Below are the records; locate each line with the word "this" and copy it.

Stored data

- - - - - - -

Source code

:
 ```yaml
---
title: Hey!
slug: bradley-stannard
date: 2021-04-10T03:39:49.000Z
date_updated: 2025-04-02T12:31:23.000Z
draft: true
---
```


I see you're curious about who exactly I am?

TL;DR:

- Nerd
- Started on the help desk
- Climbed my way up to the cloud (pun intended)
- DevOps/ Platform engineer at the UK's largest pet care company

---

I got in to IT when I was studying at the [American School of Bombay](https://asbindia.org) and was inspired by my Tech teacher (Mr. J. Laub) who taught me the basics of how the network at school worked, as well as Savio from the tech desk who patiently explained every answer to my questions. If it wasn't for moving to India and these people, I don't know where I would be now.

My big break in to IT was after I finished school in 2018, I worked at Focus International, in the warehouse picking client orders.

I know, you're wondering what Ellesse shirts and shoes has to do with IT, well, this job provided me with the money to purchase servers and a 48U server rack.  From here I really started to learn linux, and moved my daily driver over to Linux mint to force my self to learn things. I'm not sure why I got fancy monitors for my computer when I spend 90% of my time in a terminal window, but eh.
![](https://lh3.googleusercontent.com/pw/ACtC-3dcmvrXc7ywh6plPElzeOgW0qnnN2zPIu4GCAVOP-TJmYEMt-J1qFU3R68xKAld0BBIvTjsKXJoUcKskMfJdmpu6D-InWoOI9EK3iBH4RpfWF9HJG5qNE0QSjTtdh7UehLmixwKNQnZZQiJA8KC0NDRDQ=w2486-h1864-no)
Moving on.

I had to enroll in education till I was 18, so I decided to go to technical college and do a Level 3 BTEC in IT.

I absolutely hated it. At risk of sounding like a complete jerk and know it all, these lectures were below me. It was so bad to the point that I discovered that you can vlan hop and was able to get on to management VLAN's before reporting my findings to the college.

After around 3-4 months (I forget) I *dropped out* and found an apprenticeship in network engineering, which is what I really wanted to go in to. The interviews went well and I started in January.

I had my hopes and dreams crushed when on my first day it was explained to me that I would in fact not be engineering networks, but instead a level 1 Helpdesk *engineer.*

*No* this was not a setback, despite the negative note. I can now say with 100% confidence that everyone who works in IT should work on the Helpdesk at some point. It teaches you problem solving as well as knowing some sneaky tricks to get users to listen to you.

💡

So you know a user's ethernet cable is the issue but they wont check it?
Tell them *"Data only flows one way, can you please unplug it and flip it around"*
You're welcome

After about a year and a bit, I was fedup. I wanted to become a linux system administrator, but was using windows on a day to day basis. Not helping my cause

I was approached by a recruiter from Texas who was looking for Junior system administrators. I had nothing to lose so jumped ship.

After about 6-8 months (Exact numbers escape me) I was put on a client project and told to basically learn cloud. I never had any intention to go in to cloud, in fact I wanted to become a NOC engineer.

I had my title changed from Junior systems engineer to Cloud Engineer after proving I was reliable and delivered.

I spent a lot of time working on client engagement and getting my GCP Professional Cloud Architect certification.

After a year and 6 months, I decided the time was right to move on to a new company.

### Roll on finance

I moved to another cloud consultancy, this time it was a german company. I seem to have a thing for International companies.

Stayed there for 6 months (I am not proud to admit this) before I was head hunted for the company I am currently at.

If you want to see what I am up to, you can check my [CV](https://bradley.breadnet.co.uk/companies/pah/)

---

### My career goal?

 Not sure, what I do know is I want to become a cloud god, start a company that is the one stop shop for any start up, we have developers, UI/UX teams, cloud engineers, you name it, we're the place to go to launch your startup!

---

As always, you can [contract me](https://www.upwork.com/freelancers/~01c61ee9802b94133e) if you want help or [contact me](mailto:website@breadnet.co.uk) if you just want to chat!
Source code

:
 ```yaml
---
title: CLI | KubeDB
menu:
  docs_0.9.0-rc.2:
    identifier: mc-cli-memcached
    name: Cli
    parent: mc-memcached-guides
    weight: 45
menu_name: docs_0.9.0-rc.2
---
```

- - - - - - -

### [Solution to the problem]
I know, you're wondering what Ellesse shirts and shoes has to do with IT, well, this job provided me with the money to purchase servers and a 48U server rack.  From here I really started to learn linux, and moved my daily driver over to Linux mint to force my self to learn things. I'm not sure why I got fancy monitors for my computer when I spend 90% of my time in a terminal window, but eh.
*No* this was not a setback, despite the negative note. I can now say with 100% confidence that everyone who works in IT should work on the Helpdesk at some point. It teaches you problem solving as well as knowing some sneaky tricks to get users to listen to you.
I moved to another cloud consultancy, this time it was a german company. I seem to have a thing for International companies.
Stayed there for 6 months (I am not proud to admit this) before I was head hunted for the company I am currently at.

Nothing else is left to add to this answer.